George Leaupepe
- Date of birth: 2 April 1975 (age 50)
- Place of birth: Apia, Samoa
- Height: 5 ft 11 in (1.80 m)
- Weight: 198 lb (90 kg)

Rugby union career
- Position(s): Flyhalf

Amateur team(s)
- Years: Team / Apps / (Points)
- 1994: Marist Brothers Old Boys RFC /  / ()
- 1995–1996: Papakura RFC /  / ()
- 1996–1998: Manurewa RFC /  / ()
- 2001: Green Island /  / ()

Senior career
- Years: Team / Apps / (Points)
- 2002–2005: Coca-Cola Red Sparks /  / ()

Provincial / State sides
- Years: Team / Apps / (Points)
- 1994: Auckland / 1 / (0)
- 1995–2000: Counties Manukau / 60 / (70)
- 2001: Otago / 11 / (10)

Super Rugby
- Years: Team / Apps / (Points)
- 1996: Highlanders / 7 / (5)
- 1998: Hurricanes / 8 / (15)
- 2000: Chiefs / 11 / (10)
- 2001: Highlanders /  / ()

International career
- Years: Team / Apps / (Points)
- 1995–2005: Samoa / 26 / (50)

= George Leaupepe =

Samoan rugby union player (born 1975)

George Edward Leaupepe (born 27 April 1975 in Apia) is a Samoan rugby union player. He plays as a centre.

==Career==
===Club career===
Leaupepe has played for New Zealand amateur clubs Marist Brothers Old Boys, Papakura, Manurewa and Green Island. At the provincial championship level, he played for Auckland, Counties Manukau (reached the finals in 1996 and 1997) and Otago. In 1999 he played his 50th match for Counties Manukau.

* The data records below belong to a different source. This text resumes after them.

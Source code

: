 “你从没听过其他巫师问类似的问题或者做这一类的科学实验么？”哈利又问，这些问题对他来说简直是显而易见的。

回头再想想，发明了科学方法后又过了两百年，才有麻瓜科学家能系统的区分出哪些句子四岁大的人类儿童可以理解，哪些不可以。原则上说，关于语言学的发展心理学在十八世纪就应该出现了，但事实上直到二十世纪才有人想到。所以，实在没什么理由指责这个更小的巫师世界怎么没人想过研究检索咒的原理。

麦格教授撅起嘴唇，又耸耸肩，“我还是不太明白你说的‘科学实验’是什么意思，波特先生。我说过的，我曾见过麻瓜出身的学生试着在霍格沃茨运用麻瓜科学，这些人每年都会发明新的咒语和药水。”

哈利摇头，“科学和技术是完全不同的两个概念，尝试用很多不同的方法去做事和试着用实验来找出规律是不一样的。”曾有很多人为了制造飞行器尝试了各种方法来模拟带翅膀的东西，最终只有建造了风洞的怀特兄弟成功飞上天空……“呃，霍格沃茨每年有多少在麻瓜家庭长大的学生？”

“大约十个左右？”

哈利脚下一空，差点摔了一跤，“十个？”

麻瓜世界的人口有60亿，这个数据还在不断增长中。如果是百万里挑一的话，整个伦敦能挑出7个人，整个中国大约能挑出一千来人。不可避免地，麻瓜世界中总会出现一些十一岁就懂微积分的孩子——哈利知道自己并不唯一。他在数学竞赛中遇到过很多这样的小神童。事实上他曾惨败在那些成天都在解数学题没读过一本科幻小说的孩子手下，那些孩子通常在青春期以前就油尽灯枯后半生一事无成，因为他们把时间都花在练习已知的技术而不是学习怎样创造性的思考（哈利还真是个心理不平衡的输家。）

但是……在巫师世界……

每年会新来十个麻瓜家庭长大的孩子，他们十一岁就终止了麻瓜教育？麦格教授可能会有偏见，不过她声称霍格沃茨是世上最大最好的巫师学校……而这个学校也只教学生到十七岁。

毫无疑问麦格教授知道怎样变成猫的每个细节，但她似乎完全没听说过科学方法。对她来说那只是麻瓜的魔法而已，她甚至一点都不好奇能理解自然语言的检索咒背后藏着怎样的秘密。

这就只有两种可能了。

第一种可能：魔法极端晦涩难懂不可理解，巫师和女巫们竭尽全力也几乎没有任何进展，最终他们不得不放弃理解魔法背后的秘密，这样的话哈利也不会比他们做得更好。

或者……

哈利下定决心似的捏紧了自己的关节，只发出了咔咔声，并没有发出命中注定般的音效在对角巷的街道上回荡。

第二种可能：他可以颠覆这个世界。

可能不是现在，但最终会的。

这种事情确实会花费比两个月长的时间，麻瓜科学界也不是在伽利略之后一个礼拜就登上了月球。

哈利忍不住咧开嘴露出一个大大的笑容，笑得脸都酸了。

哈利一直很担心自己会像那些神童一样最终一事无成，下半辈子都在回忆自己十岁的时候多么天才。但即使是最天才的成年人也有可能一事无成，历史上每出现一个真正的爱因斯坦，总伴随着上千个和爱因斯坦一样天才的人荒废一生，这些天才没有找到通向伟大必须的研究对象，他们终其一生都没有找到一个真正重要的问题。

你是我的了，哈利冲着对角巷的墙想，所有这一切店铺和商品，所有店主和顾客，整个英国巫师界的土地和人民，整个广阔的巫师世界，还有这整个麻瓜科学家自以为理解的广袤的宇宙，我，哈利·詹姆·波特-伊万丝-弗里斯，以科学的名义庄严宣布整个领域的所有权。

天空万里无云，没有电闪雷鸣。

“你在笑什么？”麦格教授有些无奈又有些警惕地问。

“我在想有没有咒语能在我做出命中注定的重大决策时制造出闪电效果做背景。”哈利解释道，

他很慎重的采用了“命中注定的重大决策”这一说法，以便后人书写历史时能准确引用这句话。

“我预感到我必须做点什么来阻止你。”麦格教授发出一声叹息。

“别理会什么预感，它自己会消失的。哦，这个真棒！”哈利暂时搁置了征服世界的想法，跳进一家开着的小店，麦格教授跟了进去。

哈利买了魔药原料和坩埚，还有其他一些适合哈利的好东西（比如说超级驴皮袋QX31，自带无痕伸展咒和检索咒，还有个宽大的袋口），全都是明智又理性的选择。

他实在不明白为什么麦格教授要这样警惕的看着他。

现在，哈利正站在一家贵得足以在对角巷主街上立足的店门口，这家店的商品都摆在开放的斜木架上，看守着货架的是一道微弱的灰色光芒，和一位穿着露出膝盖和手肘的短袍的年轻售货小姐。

In 1996, following the formation of the Super12 in 1996, Leaupepe joined the Highlanders and scored a try on debut against the Blues. Not selected for Super12 in 1997, Leaupepe was drafted to the Hurricanes in 1998, where he played centre in place of an injured Alama Ieremia in six of eleven games. He also played for the Chiefs in 2000 and for the Highlanders in 2001. In 2002 he left to Japan continue his playing career for Coca-Cola Red Sparks.

Leaupepe's home province was Counties Manukau, for whom he helped to consecutive NPC first division finals in 1996 and 1997. He continued with Counties, for another three years, bringing up his 50th game for the union in 1999.

===International career===
George Leaupepe scored a hat trick of tries in his first game of international rugby in his first year out of school for Western Samoa against the Victorian state side. He played 36 games for Western Samoa, including 13 tests, with six test tries. His first official test match was 13 April 1995 against South Africa in Johannesburg. In total, he played 26 test matches during his career and scored 50 points thanks to 10 tries. His last test cap was on 11 June 2005 in Sydney against Australia. Taking part at the 1995 and 1999 World Cups, he played five matches at the tournaments and scored one try.

Other representative teams include North Island U16 in 1991, New Zealand U17 in 1992, and New Zealand Secondary Schools in 1993.

He ended his playing career after several injuries that led to pinched nerves in the neck and chronic pain in the left arm; as well due to the professionalization of rugby, which resulted in serious financial losses – Leaupepe, as part of a number of players, publicly accused the New Zealand Rugby Union of insufficient support for those rugby players who received professional status.

==Personal life==
After his playing career, Leaupepe worked as a truck driver. He is married and has a daughter. In 2016 he was fined NZ $1,550 for possession of cannabis.